Aero-News: And that's something, certainly, Alan and Dale have worked on that, to try to make that a carlike experience. The new Cessnas, they finally addressed the problem that everyone has, where they get a license and the first passenger they want to bring is the significant other that does not have the flying bug. [Point of tale is flimsy, shoddily built planes alarm non-pilots].

Things change. People have a higher expectation. I mean, I love old cars, I have a 65 Mustang. But compared to a modern car, it's a piece of junk. It's flimsy.

Dan: It somehow manages to be much heavier, and much less safe.

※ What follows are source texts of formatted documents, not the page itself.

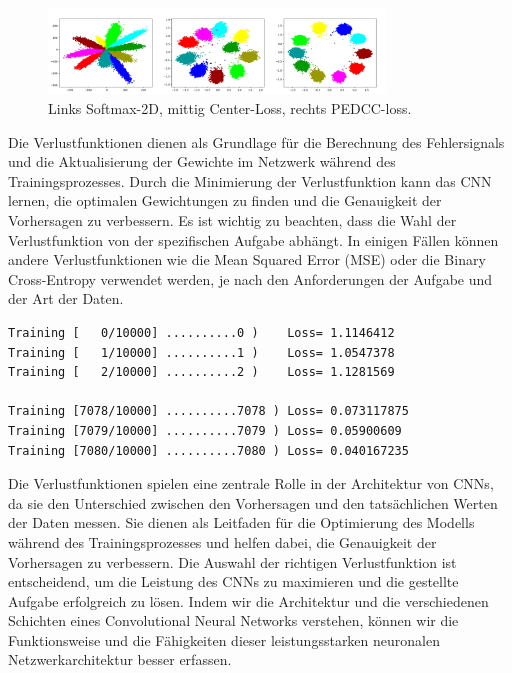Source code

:         \begin{figure}[h]
            \centering
            \includegraphics[width=0.8\textwidth]{img/loss_functions.png}
            \caption{Links Softmax-2D, mittig Center-Loss, rechts PEDCC-loss.}
            \label{fig:loss_functions}
        \end{figure}
    
    Die Verlustfunktionen dienen als Grundlage für die Berechnung des Fehlersignals und die Aktualisierung der Gewichte im Netzwerk während des Trainingsprozesses. Durch die Minimierung der Verlustfunktion kann das \ac{CNN} lernen, die optimalen Gewichtungen zu finden und die Genauigkeit der Vorhersagen zu verbessern.
    Es ist wichtig zu beachten, dass die Wahl der Verlustfunktion von der spezifischen Aufgabe abhängt. 
    In einigen Fällen können andere Verlustfunktionen wie die Mean Squared Error (MSE) oder die Binary Cross-Entropy verwendet werden, je nach den Anforderungen der Aufgabe und der Art der Daten.

\begin{lstlisting}[caption={Trainingsverlustverlauf: Unsere Loss-Funktion nimmt kontinuierlich ab, was auf eine verbesserte Modellleistung hinweist.}]
Training [   0/10000] ..........0 )    Loss= 1.1146412
Training [   1/10000] ..........1 )    Loss= 1.0547378
Training [   2/10000] ..........2 )    Loss= 1.1281569

Training [7078/10000] ..........7078 ) Loss= 0.073117875
Training [7079/10000] ..........7079 ) Loss= 0.05900609
Training [7080/10000] ..........7080 ) Loss= 0.040167235
\end{lstlisting}

    Die Verlustfunktionen spielen eine zentrale Rolle in der Architektur von \acp{CNN}, da sie den Unterschied zwischen den Vorhersagen und den tatsächlichen Werten der Daten messen. 
    Sie dienen als Leitfaden für die Optimierung des Modells während des Trainingsprozesses und helfen dabei, die Genauigkeit der Vorhersagen zu verbessern. 
    Die Auswahl der richtigen Verlustfunktion ist entscheidend, um die Leistung des \acp{CNN} zu maximieren und die gestellte Aufgabe erfolgreich zu lösen.
    Indem wir die Architektur und die verschiedenen Schichten eines Convolutional Neural Networks verstehen, können wir die Funktionsweise und die Fähigkeiten dieser leistungsstarken neuronalen Netzwerkarchitektur besser erfassen. 
    

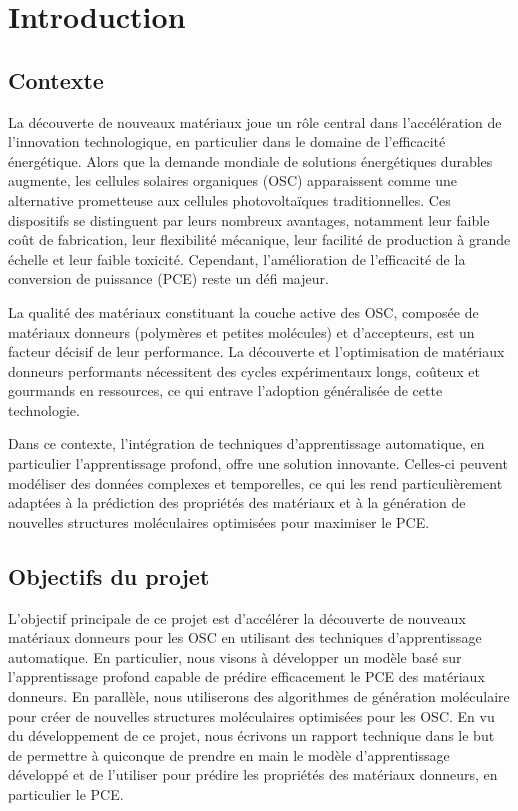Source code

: \section{Introduction}
\subsection{Contexte}
La découverte de nouveaux matériaux joue un rôle central dans l'accélération de l'innovation technologique, en particulier dans le domaine de l'efficacité énergétique. 
Alors que la demande mondiale de solutions énergétiques durables augmente, les cellules solaires organiques (OSC) apparaissent comme une alternative prometteuse aux cellules photovoltaïques traditionnelles. 
Ces dispositifs se distinguent par leurs nombreux avantages, notamment leur faible coût de fabrication, leur flexibilité mécanique, leur facilité de production à grande échelle et leur faible toxicité. Cependant, l'amélioration de l'efficacité de la conversion de puissance (PCE) reste un défi majeur.

La qualité des matériaux constituant la couche active des OSC, composée de matériaux donneurs (polymères et petites molécules) et d'accepteurs, est un facteur décisif de leur performance. La découverte et l'optimisation de matériaux donneurs performants nécessitent des cycles expérimentaux longs, coûteux et gourmands en ressources, ce qui entrave l'adoption généralisée de cette technologie.

Dans ce contexte, l'intégration de techniques d'apprentissage automatique, en particulier l'apprentissage profond, offre une solution innovante. Celles-ci peuvent modéliser des données complexes et temporelles, ce qui les rend particulièrement adaptées à la prédiction des propriétés des matériaux et à la génération de nouvelles structures moléculaires optimisées pour maximiser le PCE.

\subsection{Objectifs du projet}
L'objectif principale de ce projet est d'accélérer la découverte de nouveaux matériaux donneurs pour les OSC en utilisant des techniques d'apprentissage automatique. 
En particulier, nous visons à développer un modèle basé sur l'apprentissage profond capable de prédire efficacement le PCE des matériaux donneurs. 
En parallèle, nous utiliserons des algorithmes de génération moléculaire pour créer de nouvelles structures moléculaires optimisées pour les OSC.
En vu du développement de ce projet, nous écrivons un rapport technique dans le but de permettre à quiconque de prendre en main le modèle d'apprentissage développé et de l'utiliser pour prédire les propriétés des matériaux donneurs, en particulier le PCE.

Aero-News: It's actually much lighter and much less safe. It's about 2800 lbs. A current one is probably 3600 or so. Most of which is stuff that keeps you from getting killed if you hit something. All the safety equipment that we've come to expect in cars is absent.

Dan: Safety and comfort.

Aero-News: My pickup truck -- cheapest one I could buy, nine thousand dollars -- came with airconditioning.

Dan: Power windows?

Aero-News: No, it has cranks. But people get in the truck and look for the switch, because they're so used to them now.

And people come to our flight school, and I take 'em out to a 1979 172 with a door like a piece of tin, cracked Royalite....

So the wave of the future is coming in so many ways. New powerplants, new materials, new concepts of design, and the quality of the experience is different for everybody, right down the line.

I would hate to see the general aviation I know and love go and be replaced by a scene where everybody goes to an ab-initio program to get an airline job. Already there's only a few cranks out there working on round engines or flying fabric airplanes.

Dan: Or, even, private aviation gets to the point where it's just a real rich man's thing.

Aero-News: It could get like it is in Japan. In Japan, it's almost forbidden.

Dan: Or it could just be that nobody does it. Cause it's just not worth it. And you know, that's kind of what I worry about.

You know, I have a seaplane. I fly down to Cape Cod, land in the water, I drive it up on the beach near my house. And I can drive it back and forth to here. So that means I can go down to the seaplane, put whatever I want in it, take off -- there's not even an airport there, never mind security -- and aim directly at Boston, fly directly to Boston except end up at Hanscom.

And you wonder whether or not that world is still going to exist in another fifty years.

We're trying to make that happen [GA to stay viable]. And especially with the guys like Cirrus and Eclipse. I mean, we can do a lot, but at the end of the day, for some stuff you need an airframer who's willing to really go out on a limb, and both of those companies have done that.

Vern and Alan are probably the two main visionaries in the industry today.